**Records for this task:**
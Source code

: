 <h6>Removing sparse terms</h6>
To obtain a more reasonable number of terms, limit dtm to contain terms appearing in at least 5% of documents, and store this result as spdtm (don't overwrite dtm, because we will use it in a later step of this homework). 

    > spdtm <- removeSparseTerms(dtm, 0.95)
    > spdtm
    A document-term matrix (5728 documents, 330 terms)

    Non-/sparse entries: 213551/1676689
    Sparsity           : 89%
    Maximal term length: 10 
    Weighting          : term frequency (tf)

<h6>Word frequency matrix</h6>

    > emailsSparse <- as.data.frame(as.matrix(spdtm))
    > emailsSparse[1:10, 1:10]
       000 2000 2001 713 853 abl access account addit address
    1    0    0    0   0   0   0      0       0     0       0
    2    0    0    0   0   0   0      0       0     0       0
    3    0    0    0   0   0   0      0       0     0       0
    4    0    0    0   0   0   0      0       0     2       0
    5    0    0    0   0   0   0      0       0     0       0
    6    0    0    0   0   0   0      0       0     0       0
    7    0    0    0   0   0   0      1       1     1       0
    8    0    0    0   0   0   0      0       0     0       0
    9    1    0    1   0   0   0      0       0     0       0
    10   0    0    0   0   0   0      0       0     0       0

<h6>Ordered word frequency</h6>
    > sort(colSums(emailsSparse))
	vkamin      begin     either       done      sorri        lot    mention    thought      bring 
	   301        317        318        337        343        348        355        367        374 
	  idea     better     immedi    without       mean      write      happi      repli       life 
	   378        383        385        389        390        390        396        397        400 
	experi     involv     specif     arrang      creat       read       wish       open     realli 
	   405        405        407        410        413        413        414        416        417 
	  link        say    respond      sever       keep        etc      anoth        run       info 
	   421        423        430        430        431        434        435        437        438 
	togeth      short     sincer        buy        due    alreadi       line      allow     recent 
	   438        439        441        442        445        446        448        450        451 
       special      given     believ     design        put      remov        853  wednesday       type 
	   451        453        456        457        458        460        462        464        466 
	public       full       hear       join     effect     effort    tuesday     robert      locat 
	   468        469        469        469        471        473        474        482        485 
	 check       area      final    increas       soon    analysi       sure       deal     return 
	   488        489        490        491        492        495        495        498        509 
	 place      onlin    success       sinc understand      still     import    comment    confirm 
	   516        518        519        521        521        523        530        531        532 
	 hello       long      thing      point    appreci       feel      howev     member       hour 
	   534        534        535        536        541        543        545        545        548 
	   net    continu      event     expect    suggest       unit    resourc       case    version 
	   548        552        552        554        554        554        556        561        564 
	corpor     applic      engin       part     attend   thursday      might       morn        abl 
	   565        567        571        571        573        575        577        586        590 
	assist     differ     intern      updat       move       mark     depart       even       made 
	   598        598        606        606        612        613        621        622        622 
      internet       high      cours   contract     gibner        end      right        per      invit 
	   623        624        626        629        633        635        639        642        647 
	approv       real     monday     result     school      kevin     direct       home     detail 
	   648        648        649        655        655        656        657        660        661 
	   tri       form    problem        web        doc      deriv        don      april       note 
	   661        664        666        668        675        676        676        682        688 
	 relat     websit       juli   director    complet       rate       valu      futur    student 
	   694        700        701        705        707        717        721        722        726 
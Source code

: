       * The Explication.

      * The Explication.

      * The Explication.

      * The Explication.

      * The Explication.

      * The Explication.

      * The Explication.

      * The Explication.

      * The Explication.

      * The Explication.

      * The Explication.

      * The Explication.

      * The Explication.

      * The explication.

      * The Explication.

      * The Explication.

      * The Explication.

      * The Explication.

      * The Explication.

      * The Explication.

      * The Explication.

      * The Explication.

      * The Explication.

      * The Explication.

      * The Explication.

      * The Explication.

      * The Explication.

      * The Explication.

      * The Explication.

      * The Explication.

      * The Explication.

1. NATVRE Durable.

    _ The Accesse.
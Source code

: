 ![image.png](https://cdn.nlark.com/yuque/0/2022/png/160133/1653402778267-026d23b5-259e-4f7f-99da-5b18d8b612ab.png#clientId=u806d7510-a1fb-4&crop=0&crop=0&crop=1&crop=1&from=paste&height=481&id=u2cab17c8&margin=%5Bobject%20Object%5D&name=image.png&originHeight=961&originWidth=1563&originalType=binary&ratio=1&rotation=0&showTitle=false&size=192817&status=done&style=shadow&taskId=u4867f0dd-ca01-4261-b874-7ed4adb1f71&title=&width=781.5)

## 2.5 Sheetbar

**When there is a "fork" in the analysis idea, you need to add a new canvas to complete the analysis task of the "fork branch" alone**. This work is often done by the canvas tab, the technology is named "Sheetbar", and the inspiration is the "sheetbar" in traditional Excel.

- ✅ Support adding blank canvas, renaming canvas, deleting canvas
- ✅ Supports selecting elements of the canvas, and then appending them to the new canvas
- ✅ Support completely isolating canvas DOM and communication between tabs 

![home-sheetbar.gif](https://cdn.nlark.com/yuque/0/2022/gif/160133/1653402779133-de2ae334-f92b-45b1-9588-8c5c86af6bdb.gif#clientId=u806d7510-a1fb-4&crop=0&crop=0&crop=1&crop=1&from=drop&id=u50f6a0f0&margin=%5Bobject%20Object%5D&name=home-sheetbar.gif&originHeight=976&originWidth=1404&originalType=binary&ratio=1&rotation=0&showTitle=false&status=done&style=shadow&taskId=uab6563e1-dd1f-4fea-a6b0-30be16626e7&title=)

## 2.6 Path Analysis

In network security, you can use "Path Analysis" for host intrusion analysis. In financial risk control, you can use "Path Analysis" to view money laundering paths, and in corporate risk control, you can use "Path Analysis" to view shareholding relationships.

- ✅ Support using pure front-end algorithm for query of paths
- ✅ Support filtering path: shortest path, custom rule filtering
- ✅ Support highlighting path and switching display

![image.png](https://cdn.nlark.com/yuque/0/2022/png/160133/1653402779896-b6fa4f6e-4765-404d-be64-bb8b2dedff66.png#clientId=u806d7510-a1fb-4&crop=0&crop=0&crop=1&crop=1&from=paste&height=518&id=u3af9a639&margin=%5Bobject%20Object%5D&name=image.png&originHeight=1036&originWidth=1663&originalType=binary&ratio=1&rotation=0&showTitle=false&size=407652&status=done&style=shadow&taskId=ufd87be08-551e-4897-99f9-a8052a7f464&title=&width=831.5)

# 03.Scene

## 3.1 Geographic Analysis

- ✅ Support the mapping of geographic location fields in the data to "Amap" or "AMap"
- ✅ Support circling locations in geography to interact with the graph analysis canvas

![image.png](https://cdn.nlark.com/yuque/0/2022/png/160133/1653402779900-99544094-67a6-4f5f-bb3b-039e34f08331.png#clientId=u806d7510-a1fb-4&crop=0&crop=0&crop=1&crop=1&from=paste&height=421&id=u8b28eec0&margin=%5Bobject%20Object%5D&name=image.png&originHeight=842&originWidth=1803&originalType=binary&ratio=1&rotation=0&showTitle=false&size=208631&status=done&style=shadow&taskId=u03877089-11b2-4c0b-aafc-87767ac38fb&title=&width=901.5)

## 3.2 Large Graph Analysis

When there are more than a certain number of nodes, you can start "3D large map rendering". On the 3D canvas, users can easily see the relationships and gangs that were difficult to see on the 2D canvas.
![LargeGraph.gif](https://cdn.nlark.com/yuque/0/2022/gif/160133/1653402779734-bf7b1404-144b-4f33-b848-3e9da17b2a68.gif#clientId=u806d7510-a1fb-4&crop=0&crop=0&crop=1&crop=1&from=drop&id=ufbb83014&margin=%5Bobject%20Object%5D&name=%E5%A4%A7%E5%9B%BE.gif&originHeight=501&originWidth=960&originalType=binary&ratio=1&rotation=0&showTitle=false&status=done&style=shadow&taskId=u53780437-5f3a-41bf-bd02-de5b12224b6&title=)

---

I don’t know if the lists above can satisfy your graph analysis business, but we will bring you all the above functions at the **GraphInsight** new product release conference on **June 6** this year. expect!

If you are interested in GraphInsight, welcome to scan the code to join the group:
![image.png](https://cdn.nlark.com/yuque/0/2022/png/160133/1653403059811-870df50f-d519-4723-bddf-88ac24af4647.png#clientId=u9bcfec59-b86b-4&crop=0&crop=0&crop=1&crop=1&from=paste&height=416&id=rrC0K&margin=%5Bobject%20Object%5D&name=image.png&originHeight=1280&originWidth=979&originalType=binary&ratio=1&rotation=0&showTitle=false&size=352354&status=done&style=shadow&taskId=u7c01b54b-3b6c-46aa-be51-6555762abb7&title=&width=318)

**Problem details:** The expected answer is a copy of each line in the records that holds the word "data".

**Solution for this task:**
    > emailsSparse <- as.data.frame(as.matrix(spdtm))
- ✅ Support the mapping of geographic location fields in the data to "Amap" or "AMap"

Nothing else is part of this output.